--- Material to process Enclosed Below ---
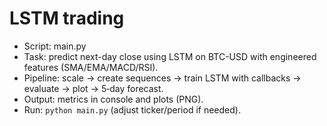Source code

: # LSTM trading

- Script: main.py
- Task: predict next-day close using LSTM on BTC-USD with engineered features (SMA/EMA/MACD/RSI).
- Pipeline: scale -> create sequences -> train LSTM with callbacks -> evaluate -> plot -> 5‑day forecast.
- Output: metrics in console and plots (PNG).
- Run: `python main.py` (adjust ticker/period if needed).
--- End of Enclosed Material to process ---
*What is required*
Leave the pictures out, and print every line of the listing exactly as written.

*Task answer*
Source code

: # LSTM trading

- Script: main.py
- Task: predict next-day close using LSTM on BTC-USD with engineered features (SMA/EMA/MACD/RSI).
- Pipeline: scale -> create sequences -> train LSTM with callbacks -> evaluate -> plot -> 5‑day forecast.
- Output: metrics in console and plots (PNG).
- Run: `python main.py` (adjust ticker/period if needed).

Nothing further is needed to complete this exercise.